→ Exercise requirements: At the line containing "[Adafruit LoRa Radio", begin retyping, and continue word for word until the records below run out.

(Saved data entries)
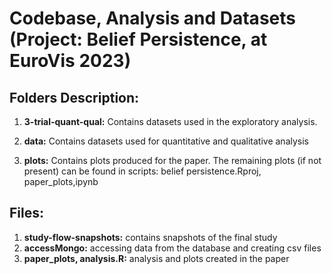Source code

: # Codebase, Analysis and Datasets (Project: Belief Persistence, at EuroVis 2023)

## Folders Description:
1. **3-trial-quant-qual:** Contains datasets used in the exploratory analysis.

2. **data:** Contains datasets used for quantitative and qualitative analysis

3. **plots:** Contains plots produced for the paper. The remaining plots (if not present) can be found in scripts: belief persistence.Rproj, paper_plots,ipynb

## Files: 
1. **study-flow-snapshots:** contains snapshots of the final study 
2. **accessMongo:** accessing data from the database and creating csv files 
3. **paper_plots, analysis.R:** analysis and plots created in the paper
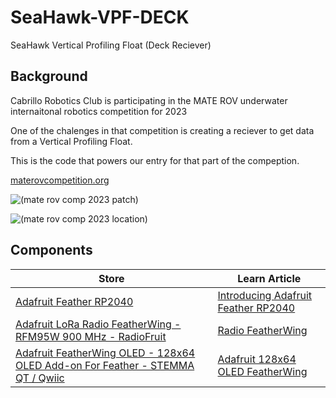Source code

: # SeaHawk-VPF-DECK

SeaHawk Vertical Profiling Float (Deck Reciever)

## Background

Cabrillo Robotics Club is participating in the MATE ROV underwater internaitonal robotics competition for 2023

One of the chalenges in that competition is creating a reciever to get data from a Vertical Profiling Float.

This is the code that powers our entry for that part of the compeption.

[materovcompetition.org](https://materovcompetition.org/world-championship)

![(mate rov comp 2023 patch)](https://materovcompetition.org/hs-fs/hubfs/MATE-ROV-Competition-2023-Patch.png?width=900&height=900&name=MATE-ROV-Competition-2023-Patch.png)

![(mate rov comp 2023 location)](https://materovcompetition.org/hubfs/Longmont%20St.%20Vrain%20announcement.png)

## Components

| Store | Learn Article |
| -----| -----|
| [Adafruit Feather RP2040](https://www.adafruit.com/product/4884) | [Introducing Adafruit Feather RP2040](https://learn.adafruit.com/adafruit-feather-rp2040-pico/overview) |
| [Adafruit LoRa Radio FeatherWing - RFM95W 900 MHz - RadioFruit](https://www.adafruit.com/product/3231) | [Radio FeatherWing](https://learn.adafruit.com/radio-featherwing/overview) |
| [Adafruit FeatherWing OLED - 128x64 OLED Add-on For Feather - STEMMA QT / Qwiic](https://www.adafruit.com/product/4650) | [Adafruit 128x64 OLED FeatherWing](https://learn.adafruit.com/adafruit-128x64-oled-featherwing/overview) |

→ Response for this exercise:
| [Adafruit LoRa Radio FeatherWing - RFM95W 900 MHz - RadioFruit](https://www.adafruit.com/product/3231) | [Radio FeatherWing](https://learn.adafruit.com/radio-featherwing/overview) |
| [Adafruit FeatherWing OLED - 128x64 OLED Add-on For Feather - STEMMA QT / Qwiic](https://www.adafruit.com/product/4650) | [Adafruit 128x64 OLED FeatherWing](https://learn.adafruit.com/adafruit-128x64-oled-featherwing/overview) |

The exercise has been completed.